In Europe, kitchens are completely separated from the rest of the house. Preparing food in front of guests doesn’t typically happen because it’s considered “unglamorous.” Typically, Europeans eat in a dining room and not in the actual kitchen where the food is being prepared. Kitchen sizes are smaller with less light and counter space than many American homes. They purchase food fresh daily because refrigerator sizes are smaller. There refrigerators are about half the size of Americans. They also don’t sell refrigerators that incorporate ice machines like ours. Frozen foods are not as typical in Europe as America. It’s not always common to have as many appliances either like a coffee maker, garbage disposal, microwave, and dishwasher. Washing machines are set up in kitchens where typically the dishwasher would go in America and it’s uncommon to have a drying machine because they hang their clothes. Dishwashing machines contain far less water and conserve more energy. German dishwashers are now sold in the USA by one well-known manufacturer the Bosch Company. These dishwashers have European design and engineering coupled with American manufacturing. You do not have to pre-rinse with these dishwashers. The Nova Tronic line has many options like washing just the top rack of the dishwasher to help save energy and not to waste unnecessary water.
Europe has frameless cabinets while America uses framed. Framed cabinets have a face frame that is visible from the front view while unframed cabinets are attached directly to the corner of the cabinets and not to the front frame. When going for a contemporary look, use frameless; if you want a traditional look use framed. Frameless cabinets are easier to maintain but harder to install.

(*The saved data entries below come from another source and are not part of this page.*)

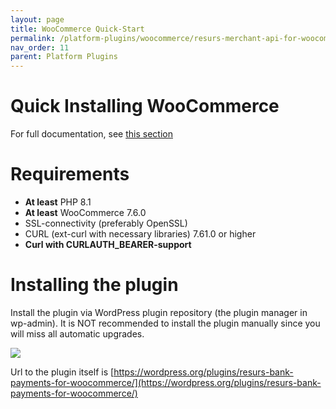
 ```yaml
---
layout: page
title: WooCommerce Quick-Start
permalink: /platform-plugins/woocommerce/resurs-merchant-api-for-woocommerce
nav_order: 11
parent: Platform Plugins
---
```


# Quick Installing WooCommerce

For full documentation, see [this section](resurs-merchant-api-for-woocommerce.md)

# Requirements

- **At least** PHP 8.1
- **At least** WooCommerce 7.6.0
- SSL-connectivity (preferably OpenSSL)
- CURL (ext-curl with necessary libraries) 7.61.0 or higher
- **Curl with CURLAUTH_BEARER-support**

# Installing the plugin

Install the plugin via WordPress plugin repository (the plugin manager
in wp-admin). It is NOT recommended to install the plugin manually since
you will miss all automatic upgrades.

![](../../../../attachments/91029967/wp_download.png)

Url to the plugin itself is
[https://wordpress.org/plugins/resurs-bank-payments-for-woocommerce/](https://wordpress.org/plugins/resurs-bank-payments-for-woocommerce/)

When purchasing a house or apartment in the US, appliances and light fixtures are usually sold with the house, but in Germany for example they are taken with the previous owner. You have to buy all new appliances when moving unless you have them from previous homes. Hardware is different too. For example, door hardware in America has circular knobs while in Germany they have handles. Window screens are common in America while in Europe shutters are more prominent. Window operability is different where Americans typically use a sliding mechanism vertically or horizontally and Europe uses hinged or swinging. Lastly, if you have ever traveled to Europe you will know that power sources and voltages are different. Europe uses 220 volt 50 hertz while the US uses 110 volt 60 hertz. Our way of doing it is supposed to be safer than the European way because our voltage is lower.